Housed in a beautiful sanctuary built in 1880 along with a Christian Education building constructed in 1957, this congregation has watched Richmond Hill grow from a village north of Toronto on the route between Lake Ontario and Lake Simcoe to a vibrant and diverse city (even though it' calls itself a town) in the GTA. The changes around it over such a long period have left it as an aging congregation in a building complex in need of lots of upkeep. This would be challenge enough but we are in the original village core of the town that is trying to find a new heritage-inspired identity. Add to that the reality that our community is much more spiritually diverse than in its Christian heyday. Clearly we need to do significant discernment.


And we need to do significant listening. We are part of a four part process which begins with a series of "Listening Circles" held in people's homes. Our main task is to listen - to each other and to the prompting of the Spirit within each of us. Our consultant reminds each group that we are trying to avoid "group-speak", that is the bane of many a visioning process when only one or two ideas come out because as a group we get excited by what one or two people offer and then we all start contributing to those ideas, forgetting completely that we have some of our own. "There will be time to explore ideas in the next part of the process," she tells us. "This is a time for all voices in the circle to be heard. We all have wisdom to share." And she is right. Over  the last month I have heard significant wisdom shared. And as I have mostly kept silent, holding the circle in prayer, I have heard Wisdom speak to my heart.

One thing that our consultant has us pledge to is to not debate statements and ideas as they come up. I'm so glad she tells each circle this. As people start to jump onto what someone has said you can feel "group-speak" begin. You can also feel the true power of hearing each other begin to ebb away as people feel their safety compromised, no longer truly free to share what is on their heart. When we maintain the no debate principle, there is a greater depth to the listening, and the sharing.


In the world today I feel we could all use the benefit of "Listening Circles". We need to create safe spaces for people to share what is on their hearts without fear of judgment or recrimination. In recent days as more and more media attention is given to the question of "cultural appropriation" I have been struck by how much talking is happening and how little deep listening. An Indigenous or other racialized person will raise the question of appropriation and right away non-Indigenous, non-racialized (that is white) people will start speaking, justifying their wearing of x-outfit, or painting in y-style, or writing in the voice of z-group, saying it's free speech, or it's intended as a compliment, or "we live in a global village". The voices of the dominant culture are loud. No one is listening to what Indigenous and racialized people are trying to say. The status quo is being threatened.

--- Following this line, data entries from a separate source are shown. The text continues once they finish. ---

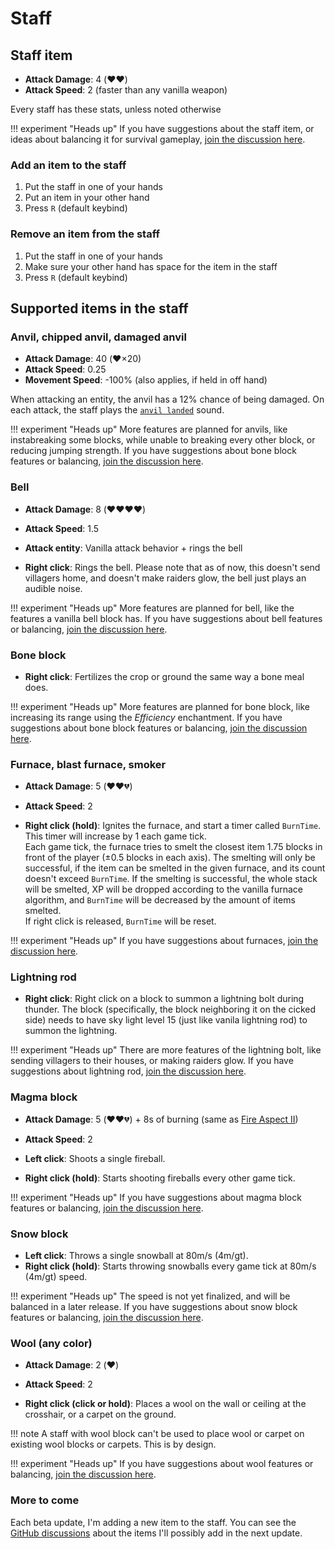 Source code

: # Staff

## Staff item

* **Attack Damage**: 4 (❤️❤️)
* **Attack Speed**: 2 (faster than any vanilla weapon)

Every staff has these stats, unless noted otherwise

!!! experiment "Heads up"
    If you have suggestions about the staff item, or ideas about balancing it for survival gameplay,
    [join the discussion here](https://github.com/opekope2/StaffMod/discussions/6).

### Add an item to the staff

1. Put the staff in one of your hands
2. Put an item in your other hand
3. Press `R` (default keybind)

### Remove an item from the staff

1. Put the staff in one of your hands
2. Make sure your other hand has space for the item in the staff
3. Press `R` (default keybind)

## Supported items in the staff

### Anvil, chipped anvil, damaged anvil

* **Attack Damage**: 40 (❤️×20)
* **Attack Speed**: 0.25
* **Movement Speed**: -100% (also applies, if held in off hand)

When attacking an entity, the anvil has a 12% chance of being damaged. On each attack, the staff plays the [`anvil landed`](https://minecraft.wiki/w/Anvil#Unique) sound.

!!! experiment "Heads up"
    More features are planned for anvils, like instabreaking some blocks, while unable to breaking every other block, or reducing jumping strength.
    If you have suggestions about bone block features or balancing,
    [join the discussion here](https://github.com/opekope2/StaffMod/discussions/16).

### Bell

* **Attack Damage**: 8 (❤️❤️❤️❤️)
* **Attack Speed**: 1.5

* **Attack entity**: Vanilla attack behavior + rings the bell
* **Right click**: Rings the bell. Please note that as of now, this doesn't send villagers home, and doesn't make raiders glow, the bell just plays an audible noise.

!!! experiment "Heads up"
    More features are planned for bell, like the features a vanilla bell block has.
    If you have suggestions about bell features or balancing,
    [join the discussion here](https://github.com/opekope2/StaffMod/discussions/21).

### Bone block

* **Right click**: Fertilizes the crop or ground the same way a bone meal does.

!!! experiment "Heads up"
    More features are planned for bone block, like increasing its range using the *Efficiency* enchantment.
    If you have suggestions about bone block features or balancing,
    [join the discussion here](https://github.com/opekope2/StaffMod/discussions/7).

### Furnace, blast furnace, smoker

* **Attack Damage**: 5 (❤️❤️💔)
* **Attack Speed**: 2

* **Right click (hold)**: Ignites the furnace, and start a timer called `BurnTime`. This timer will increase by 1 each game tick.  
  Each game tick, the furnace tries to smelt the closest item 1.75 blocks in front of the player (±0.5 blocks in each axis).
  The smelting will only be successful, if the item can be smelted in the given furnace, and its count doesn't exceed `BurnTime`.
  If the smelting is successful, the whole stack will be smelted, XP will be dropped according to the vanilla furnace algorithm, and
  `BurnTime` will be decreased by the amount of items smelted.  
  If right click is released, `BurnTime` will be reset.

!!! experiment "Heads up"
    If you have suggestions about furnaces, [join the discussion here](https://github.com/opekope2/StaffMod/discussions/14).

### Lightning rod

* **Right click**: Right click on a block to summon a lightning bolt during thunder. The block (specifically, the block neighboring it
  on the cicked side) needs to have sky light level 15 (just like vanila lightning rod) to summon the lightning.

!!! experiment "Heads up"
    There are more features of the lightning bolt, like sending villagers to their houses, or making raiders glow.
    If you have suggestions about lightning rod, [join the discussion here](https://github.com/opekope2/StaffMod/discussions/23).

### Magma block

* **Attack Damage**: 5 (❤️❤️💔) + 8s of burning (same as [Fire Aspect II](https://minecraft.wiki/w/Fire_Aspect))
* **Attack Speed**: 2

* **Left click**: Shoots a single fireball.
* **Right click (hold)**: Starts shooting fireballs every other game tick.

!!! experiment "Heads up"
    If you have suggestions about magma block features or balancing,
    [join the discussion here](https://github.com/opekope2/StaffMod/discussions/17).

### Snow block

* **Left click**: Throws a single snowball at 80m/s (4m/gt).
* **Right click (hold)**: Starts throwing snowballs every game tick at 80m/s (4m/gt) speed.

!!! experiment "Heads up"
    The speed is not yet finalized, and will be balanced in a later release.
    If you have suggestions about snow block features or balancing,
    [join the discussion here](https://github.com/opekope2/StaffMod/discussions/4).

### Wool (any color)

* **Attack Damage**: 2 (❤️)
* **Attack Speed**: 2

* **Right click (click or hold)**: Places a wool on the wall or ceiling at the crosshair, or a carpet on the ground.

!!! note
    A staff with wool block can't be used to place wool or carpet on existing wool blocks or carpets. This is by design.

!!! experiment "Heads up"
    If you have suggestions about wool features or balancing,
    [join the discussion here](https://github.com/opekope2/StaffMod/discussions/5).

### More to come

Each beta update, I'm adding a new item to the staff. You can see the [GitHub discussions](https://github.com/opekope2/StaffMod/discussions/4)
about the items I'll possibly add in the next update.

I say "Amen" to threatening the status quo. That status quo has kept lots of people on the margins, disempowered and disenfranchised. If as white folks we stop talking and start listening we have a once in a lifetime opportunity to change how we interact with each other. We may actually come to a place where we offer each other mutual love and respect. Then we will appreciate culture and share together rather than appropriating . We will listen to each other's stories, dreams, loves, hurts, hopes, fears, and in the process of truly letting another person's viewpoint touch our hearts, we will be changed forever.

As we continue to engage in "Listening Circles" with each other as a congregation I can hear some of that happening. Would that it happen in the other circles of our lives.